I would like to note I have a small lot/army of ogres who of which I got from a friend but would like to play a different army as my main, although I'll probably play with the ogres every now and then. My preference in an army would to be good at CC, have some good magic, doesn't matter if the army is hard to play for a beg. like me. Could you tell me the difference between the armies play styles, fluff, and which would be the most enjoyable army. And for me, playing 40k w/my CSM I lose the majority of the time and still have fun. The army able to versitile. Currently I've been going back and forth with the elves and VC, although I'm leaning towards the DE's over the HE's , and VC's being even with the DE's.


----------



## olderplayer (Dec 11, 2009)

Frankly, ogres are your best bet right now. The army has a new book, is extremely competitive in 8th edition, has lots of options, is cheaper to build and easier to paint than most armies due to fewer models and higher points costs per model. While our primary armies are orcs and goblins, dark elves, daemons, and lizardmen, we are busy painting an ogres army because it is a very flexible army, competitive, and fun to play. You have war machine equivalents (better with ironblasters), you have nasty cav units, you have decent core, you now have good shooting in leadbelchers, you have decent magic and fighting characters for the points costs, interference and diversion/war machine hunters in solo sabrecats, and some interesting other units (gnoblars with trappers and maneaters). 

I find high elves somewhat limited right now in 8th edition. You do have excellent special infantry in phoenix guard, white lions, and swordmasters and excellent magic offense and defense, but the number of selections and stuff kind of limits the ability to grow the army and mix it up in 8th edition. The army book needs some additional options and changes in points costs for certain units IMO. Also, elves have elf toughness (T3). On the other hand, given the availability of models due to kits and sellers, a high elf army will be the cheapest of the three to buy and build over time. Also, you would have a fun and decent army to play but a bit less competitive than the other choices mentioned. 

Dark Elves are a tier one army and have lots of choices and a lot of interesting choices. They have good shooting, some excellent magic offense options, hydras for monsters are about the best in the game, they have a lot of magic items that make their troops resilient. They have good scouts, good flying skirmishers, core units are decent with repeater crossbowman being best value, they have viable cav in cold one knights, and they have a unit of elite infantry in black guard that are worth playing. One concern is that a new book will probably nerf the army quite a bit because the 8th edition army books are limiting the number of magic items and increasing their costs, so a lot of the tricks that make dark elves a top army in terms of competitiveness will probably go away. 

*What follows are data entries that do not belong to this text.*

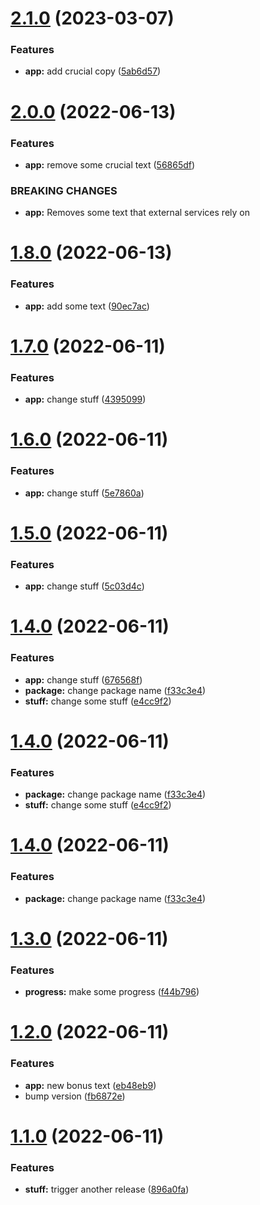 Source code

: # [2.1.0](https://github.com/GrumpyPirate/semantic-release-test/compare/v2.0.0...v2.1.0) (2023-03-07)


### Features

* **app:** add crucial copy ([5ab6d57](https://github.com/GrumpyPirate/semantic-release-test/commit/5ab6d57c64882bd270ca705d4d2527649c0d51cf))

# [2.0.0](https://github.com/GrumpyPirate/semantic-release-test/compare/v1.8.0...v2.0.0) (2022-06-13)


### Features

* **app:** remove some crucial text ([56865df](https://github.com/GrumpyPirate/semantic-release-test/commit/56865df40d4564c0baab468f060375f09aeb2e3f))


### BREAKING CHANGES

* **app:** Removes some text that external services rely on

# [1.8.0](https://github.com/GrumpyPirate/semantic-release-test/compare/v1.7.0...v1.8.0) (2022-06-13)


### Features

* **app:** add some text ([90ec7ac](https://github.com/GrumpyPirate/semantic-release-test/commit/90ec7ac920a39a57d5f1f406292e4e14a402c319))

# [1.7.0](https://github.com/GrumpyPirate/semantic-release-test/compare/v1.6.0...v1.7.0) (2022-06-11)


### Features

* **app:** change stuff ([4395099](https://github.com/GrumpyPirate/semantic-release-test/commit/43950994b7591f39a0dae17a188f9e0f38deefac))

# [1.6.0](https://github.com/GrumpyPirate/semantic-release-test/compare/v1.5.0...v1.6.0) (2022-06-11)


### Features

* **app:** change stuff ([5e7860a](https://github.com/GrumpyPirate/semantic-release-test/commit/5e7860ab0dd20202cc916fe0fc2a82fc8d8ebac8))

# [1.5.0](https://github.com/GrumpyPirate/semantic-release-test/compare/v1.4.0...v1.5.0) (2022-06-11)


### Features

* **app:** change stuff ([5c03d4c](https://github.com/GrumpyPirate/semantic-release-test/commit/5c03d4cbbb235efd4e0cfefef0651092c5ba2fff))

# [1.4.0](https://github.com/GrumpyPirate/semantic-release-test/compare/v1.3.0...v1.4.0) (2022-06-11)


### Features

* **app:** change stuff ([676568f](https://github.com/GrumpyPirate/semantic-release-test/commit/676568fc9f590dd48f1210436c7cf04b0a205be1))
* **package:** change package name ([f33c3e4](https://github.com/GrumpyPirate/semantic-release-test/commit/f33c3e4c2fdb219c4d1ffa0a9e4bc724dd294f7d))
* **stuff:** change some stuff ([e4cc9f2](https://github.com/GrumpyPirate/semantic-release-test/commit/e4cc9f28c7e435aab085456c6962de7030bafd74))

# [1.4.0](https://github.com/GrumpyPirate/semantic-release-test/compare/v1.3.0...v1.4.0) (2022-06-11)


### Features

* **package:** change package name ([f33c3e4](https://github.com/GrumpyPirate/semantic-release-test/commit/f33c3e4c2fdb219c4d1ffa0a9e4bc724dd294f7d))
* **stuff:** change some stuff ([e4cc9f2](https://github.com/GrumpyPirate/semantic-release-test/commit/e4cc9f28c7e435aab085456c6962de7030bafd74))

# [1.4.0](https://github.com/GrumpyPirate/semantic-release-test/compare/v1.3.0...v1.4.0) (2022-06-11)


### Features

* **package:** change package name ([f33c3e4](https://github.com/GrumpyPirate/semantic-release-test/commit/f33c3e4c2fdb219c4d1ffa0a9e4bc724dd294f7d))

# [1.3.0](https://github.com/GrumpyPirate/semantic-release-test/compare/v1.2.0...v1.3.0) (2022-06-11)


### Features

* **progress:** make some progress ([f44b796](https://github.com/GrumpyPirate/semantic-release-test/commit/f44b7968d69de4ded29723f6baf4ca2437690170))

# [1.2.0](https://github.com/GrumpyPirate/semantic-release-test/compare/v1.1.0...v1.2.0) (2022-06-11)


### Features

* **app:** new bonus text ([eb48eb9](https://github.com/GrumpyPirate/semantic-release-test/commit/eb48eb9e36cdc1748f226afb661d69639bbbc097))
* bump version ([fb6872e](https://github.com/GrumpyPirate/semantic-release-test/commit/fb6872ee8d13cb3eec017889b2f06b5e093806d9))

# [1.1.0](https://github.com/GrumpyPirate/semantic-release-test/compare/v1.0.0...v1.1.0) (2022-06-11)


### Features

* **stuff:** trigger another release ([896a0fa](https://github.com/GrumpyPirate/semantic-release-test/commit/896a0fab54df68f943c148ef042b0064a9ff6353))
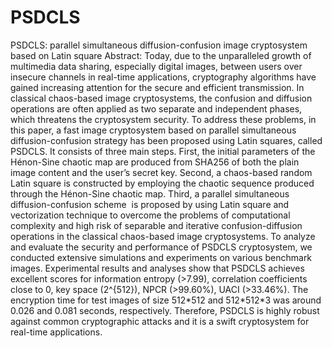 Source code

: # PSDCLS
PSDCLS: parallel simultaneous diffusion-confusion image cryptosystem based on Latin square
Abstract: Today, due to the unparalleled growth of multimedia data sharing, especially digital images, 
between users over insecure channels in real-time applications, cryptography algorithms have 
gained increasing attention for the secure and efficient ‎transmission.‎ ‎In classical chaos-‎based 
image ‎cryptosystems, ‎the confusion ‎and ‎diffusion ‎operations ‎are‎ often applied as two separate and 
independent phases, which threatens the cryptosystem security. ‎T‎‎o address these ‎problems,‎ i‎n this 
paper, a fast image cryptosystem based on parallel simultaneous diffusion-confusion strategy has 
been proposed using Latin squares, called PSDCLS. It consists of three main steps. First, the 
initial parameters of the Hénon-Sine chaotic map are produced from SHA256 of both the plain image 
content and the user’s secret key. 
Second, a chaos-based random Latin square is constructed by employing ‎the ‎chaotic sequence produced
through the Hénon-Sine chaotic map. Third, a parallel simultaneous diffusion-confusion scheme ‎
is‎ proposed by using Latin square and vectorization technique to overcome the problems of 
‎computational‎ ‎complexity‎ and high risk of separable and iterative confusion-diffusion operations 
in the classical chaos-based image cryptosystems. To analyze and evaluate the security and 
performance of PSDCLS cryptosystem, we conducted extensive simulations and experiments on 
various benchmark images. ‎‎Experimental results and analyses show that PSDCLS achieves  
excellent scores for information entropy ‎(‎‎‎>7.99‎‎‎)‎‎, correlation coefficients close to 0, key 
space ‎(‎‎2^‎{‎512}‎‎‎)‎‎, NPCR ‎(‎‎>99.60%‎‎‎)‎‎, UACI ‎(‎‎‎‎>33.46‎‎%‎‎‎). ‎T‎he encryption time for test images 
of ‎size‎ ‎‎512‎*512‎ ‎‎and‎ ‎512‎*512‎*3‎  ‎was ‎around‎‎‎ 0.026  ‎and ‎0.0‎8‎1‎ ‎seconds, 
respectively‎. ‎Therefore‎, PSDCLS is highly robust  against common cryptographic attacks and ‎it
 ‎is ‎a swift cryptosystem for real-time ‎applications‎.
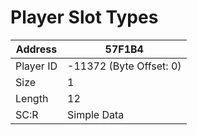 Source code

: 
#  Player Slot Types
Address   | 57F1B4
----------|-------------
Player ID | -11372 (Byte Offset: 0)
Size 	  | 1
Length 	  | 12
SC:R      | Simple Data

Vampire just got a new book. Some of the tricks that made vampires a top army have been taken away, but the book is balanced, added some new viable options and units, interesting and likely to be competitive. It will likely cost more to buy and build the army due to new models (GW price increases) and the large number of core units. If you go with zombies and/or skeletons as core, expect to have to buy and build and paint a lot of them (both for starting core requirement and also because spells can and will increase the sizes of those units with certain magic abilities). 

Dwarves are very competitive and under-rated. It is an army that can be bought and built for a bit less due to war machines and elite infantry. A good friend has provent that army can win highly competitive tourney and be interesting to play, but I find that the options and most viable strategies are somewhat limited (two cannons, a grudge, organ guns and then warriors, ironbreakers, and hammerers mostly with a than BSB, runelord or smiths and maybe a lord). 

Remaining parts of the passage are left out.